Seoul – Ousted South Korean leader Yoon Suk Yeol’s lawyer on Feb 20 said Yoon’s bid to impose martial law was aimed at thwarting a “legislative dictatorship” by the opposition-controlled parliament, as the president became the country’s first sitting head of state to stand trial in a criminal case.

The 64-year-old former prosecutor has been behind bars since he was arrested in January on charges of insurrection, for which he could be sentenced to life in prison or face the death penalty.

Criminal proceedings at Seoul’s Central District Court on Feb 20 lasted just over an hour.

Mr Yoon attended the hearing but did not speak, an AFP journalist in the packed courtroom said.

There was heavy security around the building, with Yonhap news agency reporting police mobilised around 3,200 personnel to the site.

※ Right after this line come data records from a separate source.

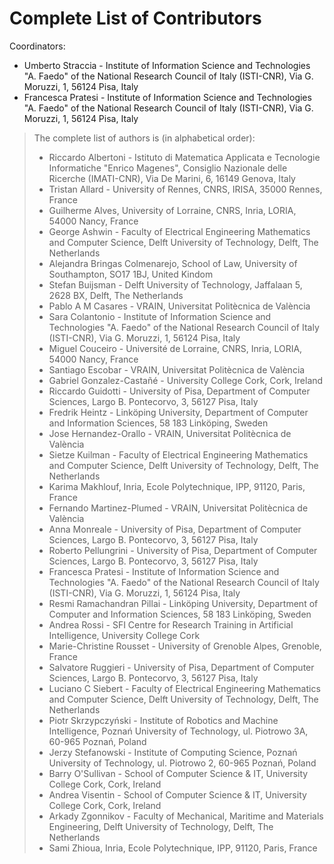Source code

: # Complete List of Contributors

Coordinators:
- Umberto Straccia - Institute of Information Science and Technologies "A. Faedo" of the National Research Council of Italy (ISTI-CNR), Via G. Moruzzi, 1, 56124 Pisa, Italy
- Francesca Pratesi - Institute of Information Science and Technologies "A. Faedo" of the National Research Council of Italy (ISTI-CNR), Via G. Moruzzi, 1, 56124 Pisa, Italy


> The complete list of authors is (in alphabetical order):
>
> - Riccardo Albertoni - Istituto di Matematica Applicata e Tecnologie Informatiche "Enrico Magenes", Consiglio Nazionale delle Ricerche (IMATI-CNR), Via De Marini, 6, 16149 Genova, Italy <!-- T3.4 -->
> - Tristan Allard - University of Rennes, CNRS, IRISA, 35000 Rennes, France <!-- T3.5 -->
> - Guilherme Alves, University of Lorraine, CNRS, Inria, LORIA, 54000 Nancy, France <!-- T3.3 -->
> - George Ashwin - Faculty of Electrical Engineering Mathematics and Computer Science, Delft University of Technology, Delft, The Netherlands 
> - Alejandra Bringas Colmenarejo, School of Law, University of Southampton, SO17 1BJ, United Kindom   <!-- T3.3 -->
> - Stefan Buijsman - Delft University of Technology, Jaffalaan 5, 2628 BX, Delft, The Netherlands <!-- T3.3 -->
> - Pablo A M Casares - VRAIN, Universitat Politècnica de València <!-- T3.2 -->
> - Sara Colantonio - Institute of Information Science and Technologies "A. Faedo" of the National Research Council of Italy (ISTI-CNR), Via G. Moruzzi, 1, 56124 Pisa, Italy <!-- T3.4 -->
> - Miguel Couceiro - Université de Lorraine, CNRS, Inria, LORIA, 54000 Nancy, France <!-- T3.3 -->
> - Santiago Escobar - VRAIN, Universitat Politècnica de València <!-- T3.2 -->
> - Gabriel Gonzalez-Castañé - University College Cork, Cork, Ireland <!-- T3.3 -->
> - Riccardo Guidotti - University of Pisa, Department of Computer Sciences, Largo B. Pontecorvo, 3, 56127 Pisa, Italy <!-- T3.1 -->
> - Fredrik Heintz - Linköping University, Department of Computer and Information Sciences, 58 183 Linköping, Sweden  <!-- T3.3 -->
> - Jose Hernandez-Orallo - VRAIN, Universitat Politècnica de València <!-- T3.2 -->
> - Sietze Kuilman - Faculty of Electrical Engineering Mathematics and Computer Science, Delft University of Technology, Delft, The Netherlands <!-- T3.4 -->
> - Karima Makhlouf, Inria, Ecole Polytechnique, IPP, 91120, Paris, France <!-- T3.3 -->
> - Fernando Martinez-Plumed - VRAIN, Universitat Politècnica de València <!-- T3.2 -->
> - Anna Monreale - University of Pisa, Department of Computer Sciences, Largo B. Pontecorvo, 3, 56127 Pisa, Italy <!-- T3.5 -->
> - Roberto Pellungrini - University of Pisa, Department of Computer Sciences, Largo B. Pontecorvo, 3, 56127 Pisa, Italy <!-- T3.5 -->
> - Francesca Pratesi - Institute of Information Science and Technologies "A. Faedo" of the National Research Council of Italy (ISTI-CNR), Via G. Moruzzi, 1, 56124 Pisa, Italy <!-- T3.1, T3.4, T3.5 -->
> - Resmi Ramachandran Pillai - Linköping University, Department of Computer and Information Sciences, 58 183 Linköping, Sweden  <!-- T3.3 -->
> - Andrea Rossi - SFI Centre for Research Training in Artificial Intelligence, University College Cork <!-- T3.6 -->
> - Marie-Christine Rousset - University of Grenoble Alpes, Grenoble, France <!-- T3.5 -->
> - Salvatore Ruggieri - University of Pisa, Department of Computer Sciences, Largo B. Pontecorvo, 3, 56127 Pisa, Italy  <!-- T3.3 -->
> - Luciano C Siebert - Faculty of Electrical Engineering Mathematics and Computer Science, Delft University of Technology, Delft, The Netherlands <!-- T3.4 -->
> - Piotr Skrzypczyński - Institute of Robotics and Machine Intelligence, Poznań University of Technology, ul. Piotrowo 3A, 60-965 Poznań, Poland <!-- T3.4 -->
> - Jerzy Stefanowski - Institute of Computing Science, Poznań University of Technology, ul. Piotrowo 2, 60-965 Poznań, Poland <!-- T3.4 -->
> - Barry O'Sullivan - School of Computer Science & IT, University College Cork, Cork, Ireland <!-- T3.6 -->
> - Andrea Visentin - School of Computer Science & IT, University College Cork, Cork, Ireland <!-- T3.6 -->
> - Arkady Zgonnikov - Faculty of Mechanical, Maritime and Materials Engineering, Delft University of Technology, Delft, The Netherlands <!-- T3.4 -->
> - Sami Zhioua, Inria, Ecole Polytechnique, IPP, 91120, Paris, France <!-- T3.3 -->




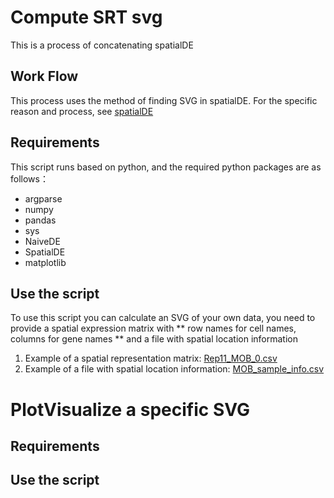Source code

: # Compute SRT svg
This is a process of concatenating spatialDE
## Work Flow
This process uses the method of finding SVG in spatialDE. 
For the specific reason and process, see [spatialDE](https://www.nature.com/articles/nmeth.4636)
## Requirements
This script runs based on python, and the required python packages are as follows：
* argparse
* numpy
* pandas
* sys
* NaiveDE
* SpatialDE
* matplotlib
## Use the script
To use this script you can calculate an SVG of your own data, you need to provide 
a spatial expression matrix with ** row names for cell names, columns for gene names ** 
and a file with spatial location information 
1. Example of a spatial representation matrix: [Rep11_MOB_0.csv](https://github.com/gouxiaojuan/pipeline_spatialDE/blob/main/example/Rep11_MOB_0.csv)
2. Example of a file with spatial location information: [MOB_sample_info.csv](https://github.com/gouxiaojuan/pipeline_spatialDE/blob/main/example/MOB_sample_info.csv)
# PlotVisualize a specific SVG
## Requirements
## Use the script
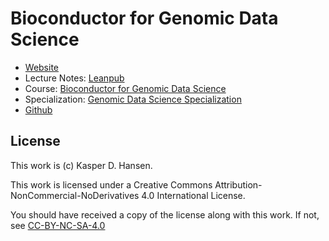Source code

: # Bioconductor for Genomic Data Science

* [Website](http://kasperdanielhansen.github.io/genbioconductor/)
* Lecture Notes: [Leanpub](https://leanpub.com/bioconductor/)
* Course: [Bioconductor for Genomic Data Science](https://www.coursera.org/learn/bioconductor)
* Specialization: [Genomic Data Science Specialization](https://www.coursera.org/specializations/genomic-data-science)
* [Github](https://github.com/kasperdanielhansen/genbioconductor)

## License

This work is (c) Kasper D. Hansen.

This work is licensed under a Creative Commons Attribution-NonCommercial-NoDerivatives 4.0 International License.

You should have received a copy of the license along with this
work. If not, see [CC-BY-NC-SA-4.0](http://creativecommons.org/licenses/by-nc-nd/4.0/)


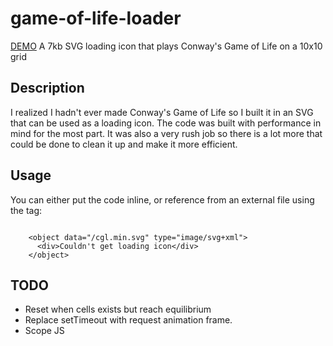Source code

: # game-of-life-loader
[DEMO](https://vivianeasley.github.io/game-of-life-loader/cgl.svg)
A 7kb SVG loading icon that plays Conway's Game of Life on a 10x10 grid

## Description
I realized I hadn't ever made Conway's Game of Life so I built it in an SVG that can be used as a loading icon. The code was built with performance in mind for the most part. It was also a very rush job so there is a lot more that could be done to clean it up and make it more efficient.

## Usage
You can either put the code inline, or reference from an external file using the <object> tag:
<pre><code> 
    &lt;object data="/cgl.min.svg" type="image/svg+xml"&gt;
      &lt;div&gt;Couldn't get loading icon&lt;/div&gt;
    &lt;/object&gt;
</code></pre>

## TODO
- Reset when cells exists but reach equilibrium 
- Replace setTimeout with request animation frame. 
- Scope JS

A supporter of the ousted president dressed in a Captain America superhero outfit was spotted outside the security perimeter.

Prosecutors have accused the suspended president of being the “ringleader of an insurrection”.

They argued on Feb 20 against releasing him from the detention facility where he has been held since mid-January, saying Mr Yoon could try and “influence or persuade those involved in the case”.

Addressing the court, his lawyer Kim Hong-il in turn condemned the “illegal probe”, arguing the “investigating body has no jurisdiction”.

“The declaration of martial law was not intended to paralyse the state,” Mr Kim said.

Instead, he said, it was meant to “alert the public to the national crisis caused by the legislative dictatorship of the dominant opposition party, which had crippled the administration”.

“The judiciary must serve as the stabilising force,” he told the court’s three judges, warning that he was “witnessing a reality where illegality compounds illegality”.